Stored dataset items
◆ ◆ ◆ ◆ ◆ ◆ ◆

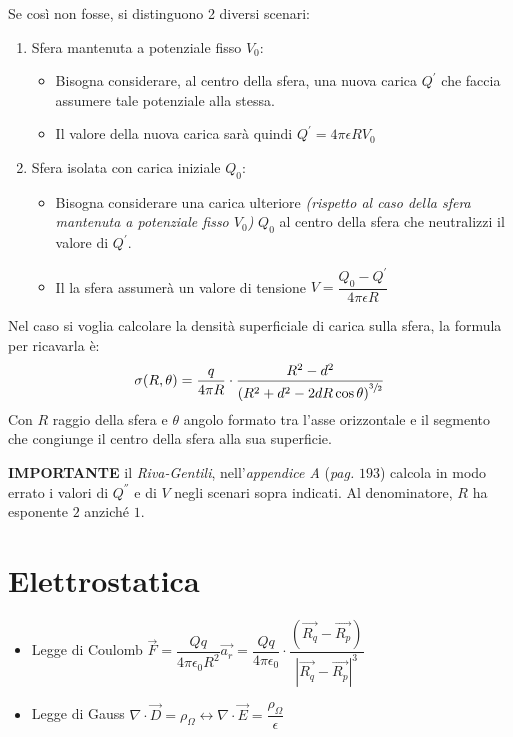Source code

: \documentclass{article}
\begin{document}
Se così non fosse, si distinguono 2 diversi scenari:
\begin{enumerate}
	\item Sfera mantenuta a potenziale fisso \(V_0\):
		\begin{itemize}
			\item Bisogna considerare, al centro della sfera, una nuova carica \(Q^{'}\) che faccia assumere tale potenziale alla stessa.
			\item Il valore della nuova carica sarà quindi \(Q^{'} = 4 \pi \epsilon R V_0\)
		\end{itemize}
		
	\item Sfera isolata con carica iniziale \(Q_0\):
	\begin{itemize}
		\item Bisogna considerare una carica ulteriore \textit{(rispetto al caso della sfera mantenuta a potenziale fisso \(V_0\))} \(Q_0\) al centro della sfera che neutralizzi il valore di \(Q^{'}\).
		\item Il la sfera assumerà un valore di tensione \(V = \dfrac{Q_0 - Q^{'}}{4 \pi \epsilon R} \)
	\end{itemize}	 
\end{enumerate}

Nel caso si voglia calcolare la densità superficiale di carica sulla sfera, la formula per ricavarla è: 
\[
	\sigma(R, \theta) = \dfrac{q}{4 \pi R} \cdot \dfrac{R^2 - d^2}{\left(R^2 + d^2 - 2dR\cos\theta\right) ^ {\sfrac{3}{2}}}
\]
Con \(R\) raggio della sfera e \(\theta\) angolo formato tra l'asse orizzontale e il segmento che congiunge il centro della sfera alla sua superficie.

\bigskip

\textbf{IMPORTANTE} il \textit{Riva-Gentili}, nell'\textit{appendice A} (\textit{pag.} \(193\)) calcola in modo errato i valori di \(Q^{''}\) e di \(V\) negli scenari sopra indicati. Al denominatore, \(R\) ha esponente \(2\) anziché \(1\).


\newpage

\section{Elettrostatica}
\begin{itemize}
	\item Legge di Coulomb \( \vec{F} = \dfrac{Qq}{4 \pi \epsilon_0 R^2} \vec{a_r} = \dfrac{Qq}{4 \pi \epsilon_0} \cdot \dfrac{(\vec{R_q} - \vec{R_p})}{| \vec{R_q} - \vec{R_p} | ^3 } \)
	\item Legge di Gauss \( \nabla \cdot \vec{D} = \rho_\Omega \leftrightarrow \nabla \cdot \vec{E} = \dfrac{\rho_\Omega}{\epsilon} \)
\end{itemize}
\end{document}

◆ ◆ ◆ ◆ ◆ ◆ ◆

WHAT IS REQUIRED
Please output every entry above exactly, without the pictures.

RESULT FOR THIS EXERCISE
Source code

: \documentclass{article}
\begin{document}
Se così non fosse, si distinguono 2 diversi scenari:
\begin{enumerate}
	\item Sfera mantenuta a potenziale fisso \(V_0\):
		\begin{itemize}
			\item Bisogna considerare, al centro della sfera, una nuova carica \(Q^{'}\) che faccia assumere tale potenziale alla stessa.
			\item Il valore della nuova carica sarà quindi \(Q^{'} = 4 \pi \epsilon R V_0\)
		\end{itemize}
		
	\item Sfera isolata con carica iniziale \(Q_0\):
	\begin{itemize}
		\item Bisogna considerare una carica ulteriore \textit{(rispetto al caso della sfera mantenuta a potenziale fisso \(V_0\))} \(Q_0\) al centro della sfera che neutralizzi il valore di \(Q^{'}\).
		\item Il la sfera assumerà un valore di tensione \(V = \dfrac{Q_0 - Q^{'}}{4 \pi \epsilon R} \)
	\end{itemize}	 
\end{enumerate}

Nel caso si voglia calcolare la densità superficiale di carica sulla sfera, la formula per ricavarla è: 
\[
	\sigma(R, \theta) = \dfrac{q}{4 \pi R} \cdot \dfrac{R^2 - d^2}{\left(R^2 + d^2 - 2dR\cos\theta\right) ^ {\sfrac{3}{2}}}
\]
Con \(R\) raggio della sfera e \(\theta\) angolo formato tra l'asse orizzontale e il segmento che congiunge il centro della sfera alla sua superficie.

\bigskip

\textbf{IMPORTANTE} il \textit{Riva-Gentili}, nell'\textit{appendice A} (\textit{pag.} \(193\)) calcola in modo errato i valori di \(Q^{''}\) e di \(V\) negli scenari sopra indicati. Al denominatore, \(R\) ha esponente \(2\) anziché \(1\).


\newpage

\section{Elettrostatica}
\begin{itemize}
	\item Legge di Coulomb \( \vec{F} = \dfrac{Qq}{4 \pi \epsilon_0 R^2} \vec{a_r} = \dfrac{Qq}{4 \pi \epsilon_0} \cdot \dfrac{(\vec{R_q} - \vec{R_p})}{| \vec{R_q} - \vec{R_p} | ^3 } \)
	\item Legge di Gauss \( \nabla \cdot \vec{D} = \rho_\Omega \leftrightarrow \nabla \cdot \vec{E} = \dfrac{\rho_\Omega}{\epsilon} \)
\end{itemize}
\end{document}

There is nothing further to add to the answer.